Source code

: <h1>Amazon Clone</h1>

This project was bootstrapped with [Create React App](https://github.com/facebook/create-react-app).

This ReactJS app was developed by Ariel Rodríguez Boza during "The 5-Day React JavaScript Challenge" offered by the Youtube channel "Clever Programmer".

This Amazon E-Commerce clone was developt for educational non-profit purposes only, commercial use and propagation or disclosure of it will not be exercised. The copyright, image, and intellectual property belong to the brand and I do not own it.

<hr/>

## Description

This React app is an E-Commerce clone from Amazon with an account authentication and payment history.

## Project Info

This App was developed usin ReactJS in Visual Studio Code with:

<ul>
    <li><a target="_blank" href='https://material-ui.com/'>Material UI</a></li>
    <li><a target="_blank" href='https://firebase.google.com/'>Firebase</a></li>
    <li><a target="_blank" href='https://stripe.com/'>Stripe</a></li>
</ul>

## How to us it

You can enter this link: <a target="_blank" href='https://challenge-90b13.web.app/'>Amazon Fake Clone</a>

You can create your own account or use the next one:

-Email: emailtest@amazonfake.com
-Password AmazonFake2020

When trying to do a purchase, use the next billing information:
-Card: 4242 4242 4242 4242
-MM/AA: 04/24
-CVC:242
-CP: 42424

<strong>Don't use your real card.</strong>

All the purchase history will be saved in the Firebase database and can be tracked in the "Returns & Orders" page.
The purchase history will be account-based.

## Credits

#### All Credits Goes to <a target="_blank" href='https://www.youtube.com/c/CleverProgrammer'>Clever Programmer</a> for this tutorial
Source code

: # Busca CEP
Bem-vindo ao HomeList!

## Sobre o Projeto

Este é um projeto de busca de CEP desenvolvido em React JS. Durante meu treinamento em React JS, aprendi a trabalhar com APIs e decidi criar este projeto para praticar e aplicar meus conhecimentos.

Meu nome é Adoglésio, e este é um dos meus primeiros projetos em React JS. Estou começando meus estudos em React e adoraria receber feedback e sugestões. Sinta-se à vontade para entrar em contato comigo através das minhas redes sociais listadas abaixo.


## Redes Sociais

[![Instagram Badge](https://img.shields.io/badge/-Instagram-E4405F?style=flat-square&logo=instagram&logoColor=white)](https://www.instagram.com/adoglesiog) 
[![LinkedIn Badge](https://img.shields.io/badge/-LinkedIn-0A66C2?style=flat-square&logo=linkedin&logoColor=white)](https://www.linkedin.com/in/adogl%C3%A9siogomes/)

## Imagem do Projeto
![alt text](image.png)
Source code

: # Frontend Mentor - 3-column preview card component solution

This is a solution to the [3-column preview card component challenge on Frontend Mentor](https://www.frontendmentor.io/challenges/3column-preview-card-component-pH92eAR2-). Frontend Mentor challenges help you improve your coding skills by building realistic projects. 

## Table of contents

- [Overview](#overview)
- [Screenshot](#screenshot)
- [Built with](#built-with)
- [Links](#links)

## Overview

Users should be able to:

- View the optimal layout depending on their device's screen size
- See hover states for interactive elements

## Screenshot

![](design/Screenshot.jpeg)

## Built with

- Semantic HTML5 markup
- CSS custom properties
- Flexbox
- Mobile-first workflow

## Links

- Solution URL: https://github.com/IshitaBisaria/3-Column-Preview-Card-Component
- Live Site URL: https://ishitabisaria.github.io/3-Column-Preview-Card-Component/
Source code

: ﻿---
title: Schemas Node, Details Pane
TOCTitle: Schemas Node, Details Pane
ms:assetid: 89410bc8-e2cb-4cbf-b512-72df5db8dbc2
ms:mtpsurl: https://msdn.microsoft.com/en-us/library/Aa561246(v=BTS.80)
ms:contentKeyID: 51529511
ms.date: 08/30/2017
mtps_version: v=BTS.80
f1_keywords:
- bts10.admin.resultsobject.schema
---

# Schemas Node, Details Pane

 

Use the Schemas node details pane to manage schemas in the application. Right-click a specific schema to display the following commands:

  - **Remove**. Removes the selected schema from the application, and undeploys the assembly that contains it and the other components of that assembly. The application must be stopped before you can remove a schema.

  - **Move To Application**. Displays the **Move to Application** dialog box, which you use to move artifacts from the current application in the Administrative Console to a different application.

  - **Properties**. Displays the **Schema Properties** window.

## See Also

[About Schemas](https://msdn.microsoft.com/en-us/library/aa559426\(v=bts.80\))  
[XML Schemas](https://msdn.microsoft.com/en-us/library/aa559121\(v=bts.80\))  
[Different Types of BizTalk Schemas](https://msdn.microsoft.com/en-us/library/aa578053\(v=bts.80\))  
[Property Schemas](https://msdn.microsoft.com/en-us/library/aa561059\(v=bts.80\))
※ ※ ※
* EXERCISE DETAILS
What is needed is an exact copy of the lines from the one containing "ms:contentKeyID: 51529511" to the end of the data; please add nothing else.

* RESPONSE TO THIS EXERCISE
ms:contentKeyID: 51529511
ms.date: 08/30/2017
mtps_version: v=BTS.80
f1_keywords:
- bts10.admin.resultsobject.schema
---

# Schemas Node, Details Pane

 

Use the Schemas node details pane to manage schemas in the application. Right-click a specific schema to display the following commands:

  - **Remove**. Removes the selected schema from the application, and undeploys the assembly that contains it and the other components of that assembly. The application must be stopped before you can remove a schema.

  - **Move To Application**. Displays the **Move to Application** dialog box, which you use to move artifacts from the current application in the Administrative Console to a different application.

  - **Properties**. Displays the **Schema Properties** window.

## See Also

[About Schemas](https://msdn.microsoft.com/en-us/library/aa559426\(v=bts.80\))  
[XML Schemas](https://msdn.microsoft.com/en-us/library/aa559121\(v=bts.80\))  
[Different Types of BizTalk Schemas](https://msdn.microsoft.com/en-us/library/aa578053\(v=bts.80\))  
[Property Schemas](https://msdn.microsoft.com/en-us/library/aa561059\(v=bts.80\))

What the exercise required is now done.